* _Problem requirements_: Transcribe word for word the lines below from the line with "OU CELLES RESUMANT" through the line with "#### Q 13 : LA FAUTE", ends included.

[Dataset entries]
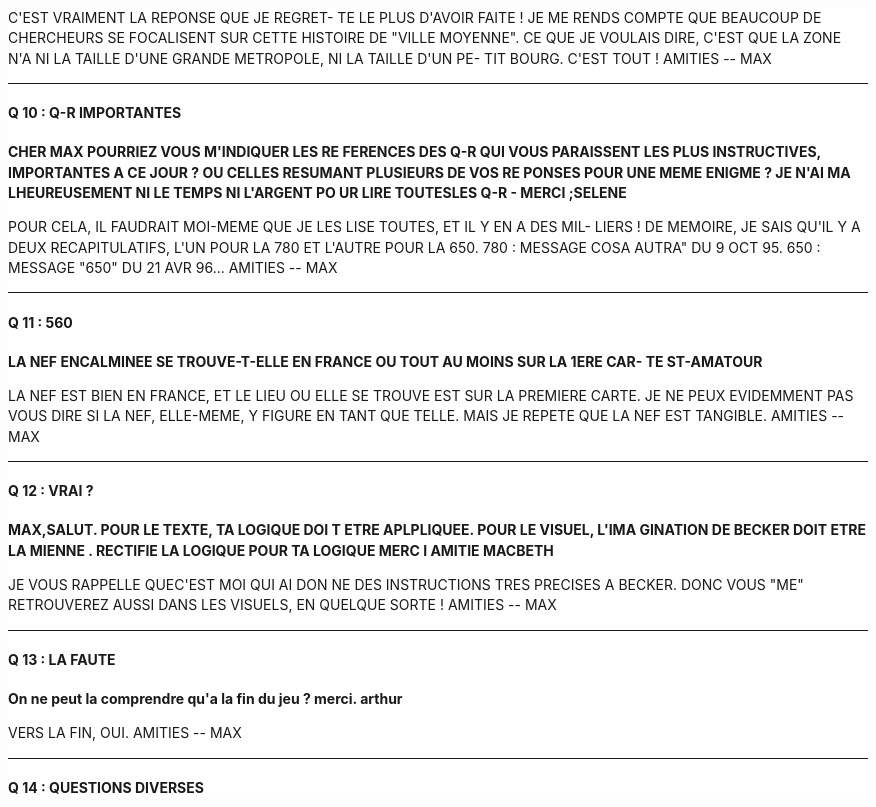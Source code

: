 C'EST VRAIMENT LA REPONSE QUE JE REGRET- TE LE PLUS
D'AVOIR FAITE ! JE ME RENDS COMPTE QUE BEAUCOUP DE CHERCHEURS SE
FOCALISENT SUR CETTE HISTOIRE DE "VILLE MOYENNE". CE QUE JE VOULAIS
DIRE, C'EST QUE LA ZONE N'A NI LA TAILLE D'UNE  GRANDE METROPOLE, NI LA
TAILLE D'UN PE- TIT BOURG. C'EST TOUT ! AMITIES -- MAX

---

#### Q 10 : Q-R IMPORTANTES

**CHER MAX POURRIEZ VOUS M'INDIQUER LES RE FERENCES DES
Q-R QUI VOUS PARAISSENT LES PLUS INSTRUCTIVES, IMPORTANTES A CE JOUR ?
OU CELLES RESUMANT PLUSIEURS DE VOS RE PONSES POUR UNE MEME ENIGME ? JE
N'AI MA LHEUREUSEMENT NI LE TEMPS NI L'ARGENT PO UR LIRE TOUTESLES Q-R -
 MERCI ;SELENE**

POUR CELA, IL FAUDRAIT MOI-MEME QUE JE LES LISE
TOUTES, ET IL Y EN A DES MIL- LIERS ! DE MEMOIRE, JE SAIS QU'IL Y A DEUX
 RECAPITULATIFS, L'UN POUR LA 780 ET L'AUTRE POUR LA 650. 780 : MESSAGE
COSA AUTRA" DU 9 OCT 95. 650 : MESSAGE "650" DU 21 AVR 96... AMITIES --
MAX

---

#### Q 11 : 560

**LA NEF ENCALMINEE SE TROUVE-T-ELLE EN    FRANCE OU TOUT AU MOINS SUR LA 1ERE CAR- TE              ST-AMATOUR**

LA NEF EST BIEN EN FRANCE, ET LE LIEU OU ELLE SE
TROUVE EST SUR LA PREMIERE CARTE. JE NE PEUX EVIDEMMENT PAS VOUS DIRE SI
 LA NEF, ELLE-MEME, Y FIGURE EN TANT QUE TELLE. MAIS JE REPETE QUE LA
NEF EST TANGIBLE. AMITIES -- MAX

---

#### Q 12 : VRAI ?

**MAX,SALUT. POUR LE TEXTE, TA LOGIQUE DOI T ETRE
APLPLIQUEE. POUR LE VISUEL, L'IMA GINATION DE BECKER DOIT ETRE LA MIENNE
 . RECTIFIE LA LOGIQUE POUR TA LOGIQUE MERC I AMITIE MACBETH**

JE VOUS RAPPELLE QUEC'EST MOI QUI AI DON NE DES
INSTRUCTIONS TRES PRECISES A  BECKER. DONC VOUS "ME" RETROUVEREZ AUSSI
DANS LES VISUELS, EN QUELQUE SORTE ! AMITIES -- MAX

---

#### Q 13 : LA FAUTE

**On ne peut la comprendre qu'a la fin du  jeu ? merci. arthur**

VERS LA FIN, OUI. AMITIES -- MAX

---

#### Q 14 : QUESTIONS DIVERSES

* _Expected answer_:
OU CELLES RESUMANT PLUSIEURS DE VOS RE PONSES POUR UNE MEME ENIGME ? JE
N'AI MA LHEUREUSEMENT NI LE TEMPS NI L'ARGENT PO UR LIRE TOUTESLES Q-R -
 MERCI ;SELENE**

POUR CELA, IL FAUDRAIT MOI-MEME QUE JE LES LISE
TOUTES, ET IL Y EN A DES MIL- LIERS ! DE MEMOIRE, JE SAIS QU'IL Y A DEUX
 RECAPITULATIFS, L'UN POUR LA 780 ET L'AUTRE POUR LA 650. 780 : MESSAGE
COSA AUTRA" DU 9 OCT 95. 650 : MESSAGE "650" DU 21 AVR 96... AMITIES --
MAX

---

#### Q 11 : 560

**LA NEF ENCALMINEE SE TROUVE-T-ELLE EN    FRANCE OU TOUT AU MOINS SUR LA 1ERE CAR- TE              ST-AMATOUR**

LA NEF EST BIEN EN FRANCE, ET LE LIEU OU ELLE SE
TROUVE EST SUR LA PREMIERE CARTE. JE NE PEUX EVIDEMMENT PAS VOUS DIRE SI
 LA NEF, ELLE-MEME, Y FIGURE EN TANT QUE TELLE. MAIS JE REPETE QUE LA
NEF EST TANGIBLE. AMITIES -- MAX

---

#### Q 12 : VRAI ?

**MAX,SALUT. POUR LE TEXTE, TA LOGIQUE DOI T ETRE
APLPLIQUEE. POUR LE VISUEL, L'IMA GINATION DE BECKER DOIT ETRE LA MIENNE
 . RECTIFIE LA LOGIQUE POUR TA LOGIQUE MERC I AMITIE MACBETH**

JE VOUS RAPPELLE QUEC'EST MOI QUI AI DON NE DES
INSTRUCTIONS TRES PRECISES A  BECKER. DONC VOUS "ME" RETROUVEREZ AUSSI
DANS LES VISUELS, EN QUELQUE SORTE ! AMITIES -- MAX

---

#### Q 13 : LA FAUTE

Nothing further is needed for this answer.